[Task details] Produce word for word the lines of the data below running from the one that has "- **Compliance Updates**: Update" to the one that has "### Challenge: Data Consistency", inclusive, and no others.

Stored data:
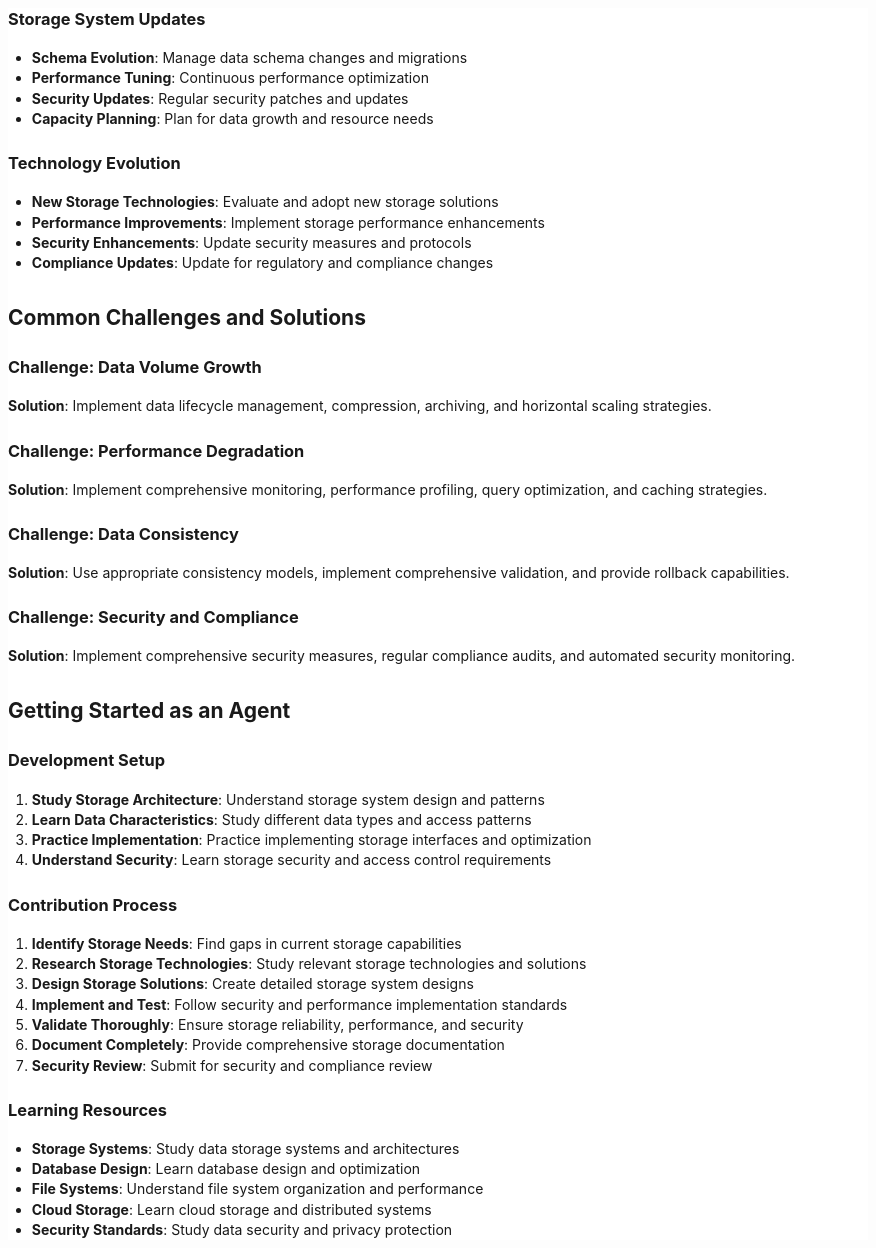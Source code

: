 ### Storage System Updates
- **Schema Evolution**: Manage data schema changes and migrations
- **Performance Tuning**: Continuous performance optimization
- **Security Updates**: Regular security patches and updates
- **Capacity Planning**: Plan for data growth and resource needs

### Technology Evolution
- **New Storage Technologies**: Evaluate and adopt new storage solutions
- **Performance Improvements**: Implement storage performance enhancements
- **Security Enhancements**: Update security measures and protocols
- **Compliance Updates**: Update for regulatory and compliance changes

## Common Challenges and Solutions

### Challenge: Data Volume Growth
**Solution**: Implement data lifecycle management, compression, archiving, and horizontal scaling strategies.

### Challenge: Performance Degradation
**Solution**: Implement comprehensive monitoring, performance profiling, query optimization, and caching strategies.

### Challenge: Data Consistency
**Solution**: Use appropriate consistency models, implement comprehensive validation, and provide rollback capabilities.

### Challenge: Security and Compliance
**Solution**: Implement comprehensive security measures, regular compliance audits, and automated security monitoring.

## Getting Started as an Agent

### Development Setup
1. **Study Storage Architecture**: Understand storage system design and patterns
2. **Learn Data Characteristics**: Study different data types and access patterns
3. **Practice Implementation**: Practice implementing storage interfaces and optimization
4. **Understand Security**: Learn storage security and access control requirements

### Contribution Process
1. **Identify Storage Needs**: Find gaps in current storage capabilities
2. **Research Storage Technologies**: Study relevant storage technologies and solutions
3. **Design Storage Solutions**: Create detailed storage system designs
4. **Implement and Test**: Follow security and performance implementation standards
5. **Validate Thoroughly**: Ensure storage reliability, performance, and security
6. **Document Completely**: Provide comprehensive storage documentation
7. **Security Review**: Submit for security and compliance review

### Learning Resources
- **Storage Systems**: Study data storage systems and architectures
- **Database Design**: Learn database design and optimization
- **File Systems**: Understand file system organization and performance
- **Cloud Storage**: Learn cloud storage and distributed systems
- **Security Standards**: Study data security and privacy protection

[Solution to this task]
- **Compliance Updates**: Update for regulatory and compliance changes

## Common Challenges and Solutions

### Challenge: Data Volume Growth
**Solution**: Implement data lifecycle management, compression, archiving, and horizontal scaling strategies.

### Challenge: Performance Degradation
**Solution**: Implement comprehensive monitoring, performance profiling, query optimization, and caching strategies.

### Challenge: Data Consistency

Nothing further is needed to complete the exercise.